Chennai is een kuststad in het zuidoosten van India en een van de vier grootstedelijke gebieden (naast Delhi, Mumbai and Kolkotta); het is de hoofdstad van de provincie Tamil Nadu. Deze provincie heeft een sterke ICT-sector, die 23 % van de economie uitmaakt met een concentratie in Chennai. In Chennai zijn vestigingen van multinationals als Alcatel, Nokia, Ericsson, Ford Information Technology, Verizon, Xansa, TCS, Ramco, HCL Pentafour, Cognizant, Singapore Airlines, EDS, Infosys, and Matsushita. Chennai biedt werk aan 45.000 professionals en 14 % van de software-export van India komt uit de provincie Tamil Nadu.
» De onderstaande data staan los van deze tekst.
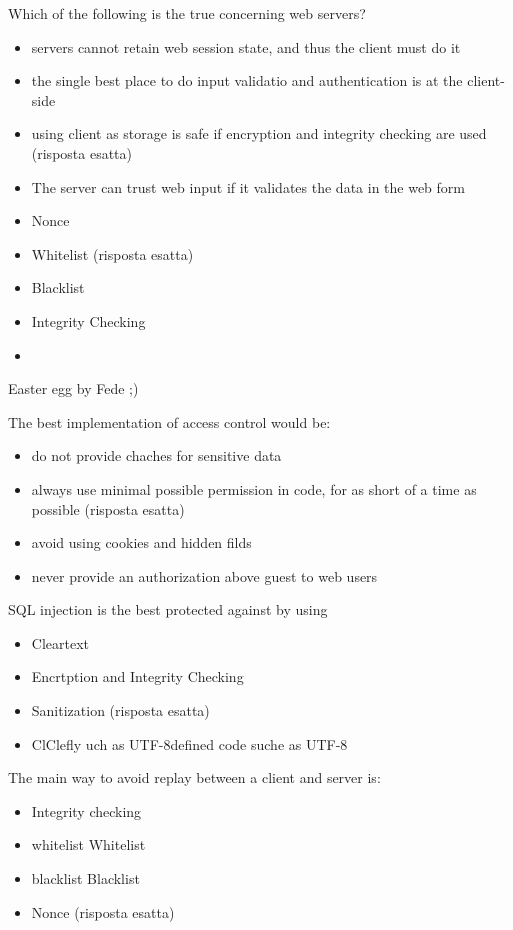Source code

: Which of the following is the true concerning web servers?
\begin{itemize}
\item servers cannot retain web session state, and thus the client must do it
\item the single best place to do input validatio and authentication is at the 
client-side
\item using client as storage is safe if encryption and integrity checking are 
used (risposta esatta)
\item The server can trust web input if it validates the data in the web form
\end{itemize}




\begin{itemize}
\item Nonce
\item Whitelist (risposta esatta)
\item Blacklist
\item Integrity Checking
\item
\end{itemize}


Easter egg by Fede ;)

The best implementation of access control would be:
\begin{itemize}
\item do not provide chaches for sensitive data
\item always use minimal possible permission in code, for as short of a time as 
possible (risposta esatta)
\item avoid using cookies and hidden filds
\item never provide an authorization above guest to web users
\end{itemize}

SQL injection is the best protected against by using
\begin{itemize}
\item Cleartext
\item Encrtption and Integrity Checking
\item Sanitization (risposta esatta)
\item ClClefly uch as UTF-8defined code suche as UTF-8
\end{itemize}

The main way to avoid replay between a client and server is:
\begin{itemize}
\item Integrity checking
\item whitelist Whitelist
\item blacklist Blacklist
\item Nonce (risposta esatta)
\end{itemize}


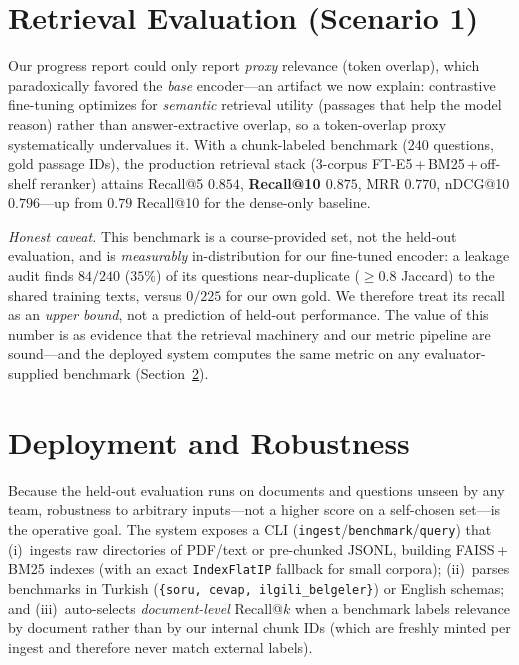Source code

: \documentclass[conference]{IEEEtran}
\newcommand{\best}[1]{\textbf{#1}}
\begin{document}
\section{Retrieval Evaluation (Scenario 1)}
\label{sec:recall}
Our progress report could only report \emph{proxy} relevance (token overlap),
which paradoxically favored the \emph{base} encoder---an artifact we now
explain: contrastive fine-tuning optimizes for \emph{semantic} retrieval
utility (passages that help the model reason) rather than answer-extractive
overlap, so a token-overlap proxy systematically undervalues it. With a
chunk-labeled benchmark ($240$ questions, gold passage IDs), the production
retrieval stack (3-corpus FT-E5\,+\,BM25\,+\,off-shelf reranker) attains
Recall@5 $0.854$, \best{Recall@10 $0.875$}, MRR $0.770$, nDCG@10 $0.796$---up
from $0.79$ Recall@10 for the dense-only baseline.

\noindent\emph{Honest caveat.} This benchmark is a course-provided set, not the
held-out evaluation, and is \emph{measurably} in-distribution for our fine-tuned
encoder: a leakage audit finds $84/240$ ($35\%$) of its questions near-duplicate
($\geq 0.8$ Jaccard) to the shared training texts, versus $0/225$ for our own
gold. We therefore treat its recall as an \emph{upper bound}, not a prediction
of held-out performance. The value of this number is as evidence
that the retrieval machinery and our metric pipeline are sound---and the
deployed system computes the same metric on any evaluator-supplied benchmark
(Section~\ref{sec:deploy}).

\section{Deployment and Robustness}
\label{sec:deploy}
Because the held-out evaluation runs on documents and questions unseen by any
team, robustness to arbitrary inputs---not a higher score on a self-chosen
set---is the operative goal. The system exposes a CLI
(\texttt{ingest}/\texttt{benchmark}/\texttt{query}) that (i)~ingests raw
directories of PDF/text or pre-chunked JSONL, building FAISS\,+\,BM25 indexes
(with an exact \texttt{IndexFlatIP} fallback for small corpora); (ii)~parses
benchmarks in Turkish (\texttt{\{soru, cevap, ilgili\_belgeler\}}) or English
schemas; and (iii)~auto-selects \emph{document-level} Recall@$k$ when a
benchmark labels relevance by document rather than by our internal chunk IDs
(which are freshly minted per ingest and therefore never match external labels).
\end{document}
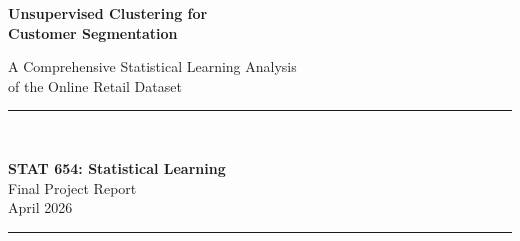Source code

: \documentclass[12pt,a4paper]{article}
\begin{document}
\begin{titlepage}
  \centering
  \vspace*{2cm}
  {\Huge\bfseries Unsupervised Clustering for\\[0.4em]
   Customer Segmentation\par}
  \vspace{0.5cm}
  {\Large A Comprehensive Statistical Learning Analysis\\
   of the Online Retail Dataset\par}
  \vspace{2cm}
  \rule{0.6\textwidth}{0.4pt}\\[0.5cm]
  {\large\textbf{STAT 654: Statistical Learning}\\[0.3cm]
   Final Project Report\\[0.3cm]
   April 2026\par}
  \rule{0.6\textwidth}{0.4pt}
  \vfill
  \begin{abstract}
    \noindent
    This project applies unsupervised statistical learning techniques to segment
    customers of a UK-based online retailer using transactional data from 2010--2011.
    Starting from 541,909 raw transaction records, we engineer a rich eight-dimensional
    feature space grounded in the RFM (Recency, Frequency, Monetary) framework and
    supplemented by behavioral metrics.  After rigorous preprocessing, log-transformation,
    and standardisation, Principal Component Analysis reduces the feature space to four
    orthogonal components explaining 93.59\% of total variance.  Three clustering
    algorithms---K-Means, Agglomerative Hierarchical, and DBSCAN---are compared
    using Silhouette Score, Davies-Bouldin Index, and Calinski-Harabasz Index.
    K-Means with $k{=}3$ is selected as the preferred model, yielding three well-separated,
    actionable segments: \emph{Hibernating}, \emph{Active/Loyal}, and \emph{Champions}.
    The Champion segment (30.2\% of customers) drives 82\% of total revenue.  A
    supervised Logistic Regression validation achieves 99.65\% test accuracy, confirming
    the statistical coherence of the discovered segments.  Business recommendations
    for targeted retention, growth, and reactivation strategies are provided for each segment.
  \end{abstract}
\end{titlepage}

\tableofcontents
\newpage
\end{document}
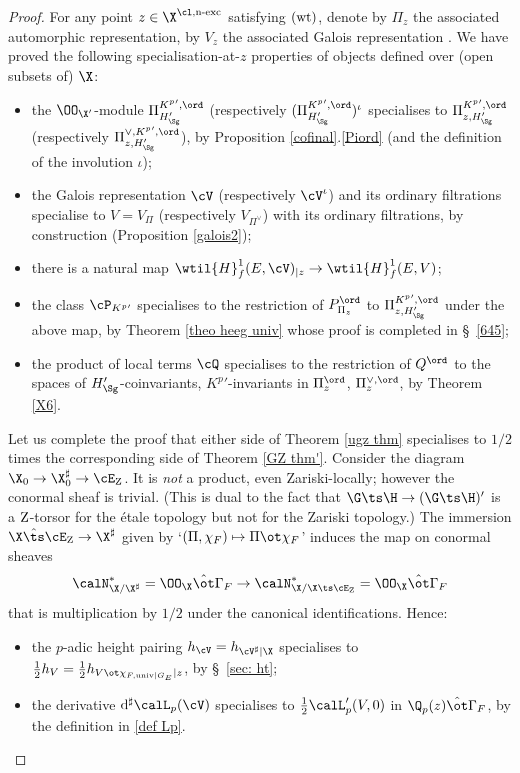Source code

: \begin{proof}
 For any point   $z\in \X^{\cl, \textup{n-exc}}$ satisfying $\textup{(wt)}$,  denote  by $\Pi_{z}$ the associated automorphic representation, by $V_{z}$  the associated Galois representation . We have   proved the following specialisation-at-$z$ properties of objects defined  over (open subsets of)  $\X$:
\begin{itemize}
\item the $\OO_{\X'}$-module $\Pi_{H'_{\Sg}}^{K^{p}{}', \ord}$ (respectively $(\Pi_{H'_{\Sg}}^{K^{p}{}', \ord})^{\iota}$  specialises to $\Pi_{z,H'_{\Sg}}^{K^{p}{}', \ord}$ (respectively  $\Pi_{z,H'_{\Sg}}^{\vee, K^{p}{}', \ord}$), by Proposition \ref{cofinal}.\ref{Piord} (and the definition of the involution $\iota$);
\item the Galois representation $\cV$  (respectively $\cV^{\iota}$) and its ordinary filtrations  specialise to $V=V_{\Pi}$ (respectively $V_{\Pi^{\vee}}$)  with its ordinary filtrations, by construction (Proposition \ref{galois2});
\item there is a natural map $\wtil{H}^{1}_{f}(E, \cV)_{|z}\to \wtil{H}^{1}_{f}(E, V)$;
\item  the class $\cP_{K^{p}{}'}$ specialises to the restriction of $P^{\ord}_{\Pi_{z}}$ to $\Pi_{z,H'_{\Sg}}^{K^{p}{}', \ord}$ under the above map, by  Theorem   \ref{theo heeg univ} whose proof is completed in \S~\ref{645};
\item the product of local terms $\cQ$ specialises to the restriction of $Q^{\ord} $ to the spaces of $H'_{\Sg}$-coinvariants, $K^{p}{}'$-invariants in $\Pi_{z}^{\ord}$, $\Pi_{z}^{\vee,\ord}$,
 by Theorem \ref{X6}.
\end{itemize}
Let us  complete the proof  that either side of Theorem \ref{ugz thm} specialises to $1/2$ times the corresponding side of Theorem \ref{GZ thm'}.  Consider the diagram $\X_{0}\to \X_{0}^{\sharp}\to \cE_{\rm Z}$. It is \emph{not} a product, even Zariski-locally; however  the
conormal sheaf is trivial. (This is dual to the fact that $\G\ts\H\to (\G\ts\H)'$ is a ${\rm Z}$-torsor for the \'etale topology but  {not} for the Zariski topology.)  The    immersion $\X\hat{\ts} \cE_{\rm Z}\to \X^{\sharp}$ given by `$(\Pi, \chi_{F})\mapsto \Pi\ot \chi_{F}$' induces the map on conormal sheaves
$$\calN_{\X/\X^{\sharp}}^{*}=\OO_{\X}\hat{\ot} \Gamma_{F} \to
\calN_{\X/\X\ts \cE_{\rm Z}}^{*} = \OO_{\X}\hat{\ot} \Gamma_{F} $$
  that is multiplication by $1/2$
 under the canonical identifications. Hence:
\begin{itemize}
\item the $p$-adic height pairing ${h}_{\cV}=h_{\cV^{\sharp}|\X}$ specialises to
${1\over 2} h_{V}={1\over 2} h_{V\ot \chi_{F, {\rm univ}|G_{E} }| z}$, by \S~\ref{sec: ht};
\item the derivative ${\rm d}^{\sharp} \calL_{p}(\cV)$   specialises to ${1\over 2} \calL_{p}'(V, 0)$ in $\Q_{p}(z)\hat{\ot} \Gamma_{F}$,  by the definition in \eqref{def Lp}.
\end{itemize}


\end{proof}
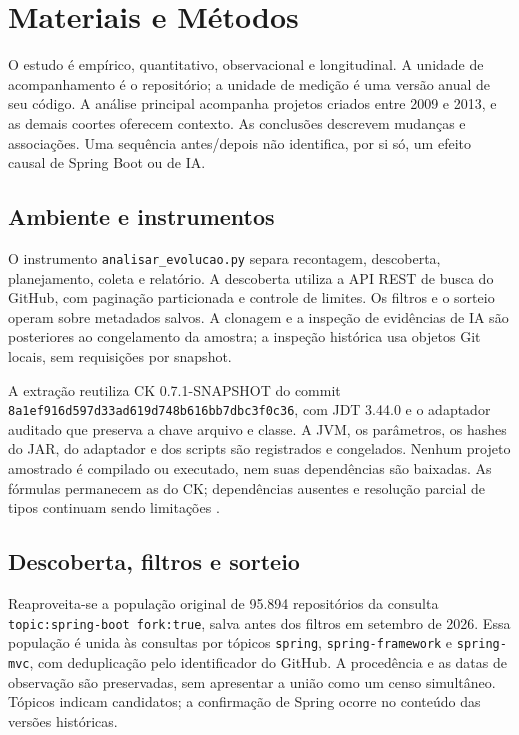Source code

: \section{Materiais e Métodos}
\label{sec:metodologia}

O estudo é empírico, quantitativo, observacional e longitudinal. A unidade de acompanhamento é o repositório; a unidade de medição é uma versão anual de seu código. A análise principal acompanha projetos criados entre 2009 e 2013, e as demais coortes oferecem contexto. As conclusões descrevem mudanças e associações. Uma sequência antes/depois não identifica, por si só, um efeito causal de Spring Boot ou de IA.

\subsection{Ambiente e instrumentos}
\label{subsec:ambiente}

O instrumento \texttt{analisar\_evolucao.py} separa recontagem, descoberta, planejamento, coleta e relatório. A descoberta utiliza a API REST de busca do GitHub, com paginação particionada e controle de limites. Os filtros e o sorteio operam sobre metadados salvos. A clonagem e a inspeção de evidências de IA são posteriores ao congelamento da amostra; a inspeção histórica usa objetos Git locais, sem requisições por snapshot.

A extração reutiliza CK 0.7.1-SNAPSHOT do commit \texttt{8a1ef916d597d33ad619d748b616bb7dbc3f0c36}, com JDT 3.44.0 e o adaptador auditado que preserva a chave arquivo e classe. A JVM, os parâmetros, os hashes do JAR, do adaptador e dos scripts são registrados e congelados. Nenhum projeto amostrado é compilado ou executado, nem suas dependências são baixadas. As fórmulas permanecem as do CK; dependências ausentes e resolução parcial de tipos continuam sendo limitações \cite{aniche:ck,child:19}.

\subsection{Descoberta, filtros e sorteio}
\label{subsec:amostragem}

Reaproveita-se a população original de 95.894 repositórios da consulta \texttt{topic:spring-boot fork:true}, salva antes dos filtros em setembro de 2026. Essa população é unida às consultas por tópicos \texttt{spring}, \texttt{spring-framework} e \texttt{spring-mvc}, com deduplicação pelo identificador do GitHub. A procedência e as datas de observação são preservadas, sem apresentar a união como um censo simultâneo. Tópicos indicam candidatos; a confirmação de Spring ocorre no conteúdo das versões históricas.

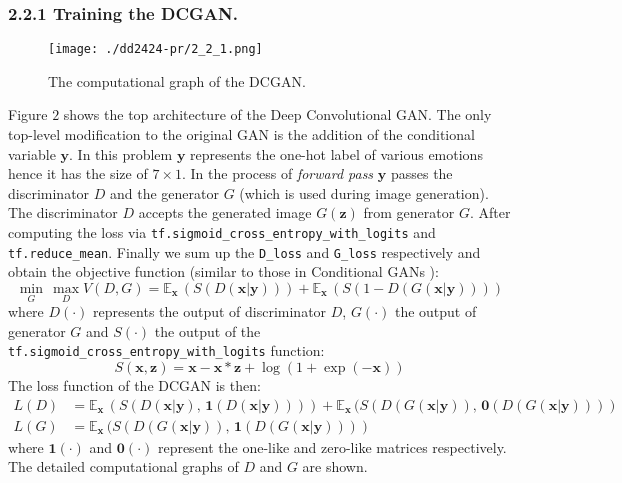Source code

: \documentclass[runningheads]{llncs}
\begin{document}
\subsubsection*{2.2.1 Training the DCGAN.\ }
\begin{figure}
\begin{center}
\texttt{[image: ./dd2424-pr/2\_2\_1.png]}
\caption{The computational graph of the DCGAN.}
\end{center}
\end{figure}
Figure $2$ shows the top architecture of the Deep Convolutional GAN. The only top-level modification to the original GAN is the addition of the conditional variable $\textbf{y}$. In this problem $\textbf{y}$ represents the one-hot label of various emotions hence it has the size of $7\times1$. In the process of \textit{forward pass} $\textbf{y}$ passes the discriminator $D$ and the generator $G$ (which is used during image generation). The discriminator $D$ accepts the generated image $G(\textbf{z})$ from generator $G$. After computing the loss via \texttt{tf.sigmoid\_cross\_entropy\_with\_logits} and \texttt{tf.reduce\_mean}. Finally we sum up the \texttt{D\_loss} and \texttt{G\_loss} respectively and obtain the objective function (similar to those in Conditional GANs \cite{mirza_osindero_2014}):
\begin{equation}
\min\limits_{G}\,\max\limits_{D}V(D,G)=\mathbb{E}_{\textbf{x}}\,(S(D(\textbf{x}|\textbf{y})))+\mathbb{E}_{\textbf{x}}\,(S(1-D(G(\textbf{x}|\textbf{y}))))
\end{equation}
where $D(\cdot)$ represents the output of discriminator $D$, $G(\cdot)$ the output of generator $G$ and $S(\cdot)$ the output of the \texttt{tf.sigmoid\_cross\_entropy\_with\_logits} function:
\begin{equation}
S(\mathbf{x},\mathbf{z})=\mathbf{x}-\mathbf{x}*\mathbf{z}+\log(1+\exp(-\mathbf{x}))
\end{equation}
The loss function of the DCGAN is then:
\begin{align}
L(D)&=\mathbb{E}_{\textbf{x}}\,(S(D(\textbf{x}|\textbf{y}),\,\mathbf{1}(D(\textbf{x}|\textbf{y}))))+\mathbb{E}_{\textbf{x}}\,(S(D(G(\textbf{x}|\textbf{y})),\,\mathbf{0}(D(G(\textbf{x}|\textbf{y}))))\\
L(G)&=\mathbb{E}_{\textbf{x}}\,(S(D(G(\textbf{x}|\textbf{y})),\,\mathbf{1}(D(G(\textbf{x}|\textbf{y}))))
\end{align}
where $\mathbf{1}(\cdot)$ and $\mathbf{0}(\cdot)$ represent the one-like and zero-like matrices respectively. The detailed computational graphs of $D$ and $G$ are shown.
\end{document}
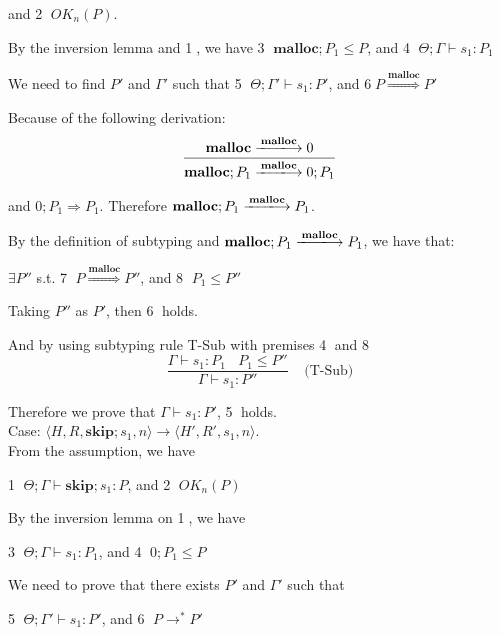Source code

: \documentclass[english]{jssst_ppl} %
\newcommand\SKIP{\mathbf{skip}}
\newcommand\Rtab{\; \; \; \;}
\newcommand\Malloc{\mathbf{malloc}}
\theoremstyle{definition}
\begin{document}
and \textcircled{2} $OK_{n}(P)$.

By the inversion lemma and \textcircled{1}, we have \textcircled{3} $\Malloc;P_{1} \le P$, and \textcircled{4} $\Theta; \Gamma \vdash s_{1} : P_{1}$

We need to find $P'$ and $\Gamma'$ such that \textcircled{5} $\Theta; \Gamma' \vdash s_{1} : P'$, and \textcircled{6}$P \overset{\text{$\Malloc$}}{\Longrightarrow} P'$

Because of the following derivation:
$$
  \frac{ \Malloc \xlongrightarrow{\Malloc} 0}
  {\Malloc;P_{1} \xlongrightarrow{\Malloc} 0;P_{1}}
$$

and $0;P_{1} \Rightarrow P_{1}$. Therefore $\Malloc;P_{1} \xlongrightarrow{\Malloc} P_{1}$.

By the definition of subtyping and $\Malloc;P_{1} \xlongrightarrow{\Malloc} P_{1}$, we have that:
\begin{center}
$\exists P''$ s.t. \textcircled{7} $P \overset{\text{$\Malloc$}}{\Longrightarrow} P''$, and \textcircled{8} $P_{1} \le P''$
 \end{center}

Taking $P''$ as $P'$, then \textcircled{6} holds.

And by using subtyping rule T-Sub with premises \textcircled{4} and \textcircled{8}
$$
    \frac{\Gamma \vdash s_{1} : P_{1} \ \ \ \ P_{1} \le P''}
     {\Gamma \vdash s_{1} : P''}
     \Rtab \mbox{(T-Sub)}
$$

Therefore we prove that $\Gamma \vdash s_{1} : P'$, \textcircled{5} holds.\\

\noindent Case: $\langle H, R, \SKIP;s_{1}, n \rangle \rightarrow \langle H', R', s_{1}, n \rangle $. \\

From the assumption, we have
\begin{center}
\textcircled{1} $\Theta; \Gamma \vdash \SKIP;s_{1} : P$, and \textcircled{2} $OK_{n}(P)$
\end{center}

By the inversion lemma on \textcircled{1}, we have
\begin{center}
\textcircled{3} $\Theta; \Gamma \vdash s_{1} : P_{1}$, and \textcircled{4} $0;P_{1} \le P $
\end{center}

We need to prove that there exists $P'$ and $\Gamma'$ such that
\begin{center}
\textcircled{5} $\Theta; \Gamma' \vdash s_{1} : P'$, and \textcircled{6} $P \rightarrow^{*} P'$
\end{center}
\end{document}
Verder heeft de TU Delft aangegeven geïnteresseerd te zijn in het verkennen van samenwerkingsmogelijkheden met het Indian Institute of Technology, Madras (ITT-Madras). Chennai heeft ook als voordeel dat daar een Netherlands Business Support Office (NBSO) van het ministerie van Economische Zaken gevestigd is, dat plaatselijk ondersteuning kan leveren bij het opbouwen van de economische contacten. Verder heeft de WFIA goede contacten met lokale ambtenaren.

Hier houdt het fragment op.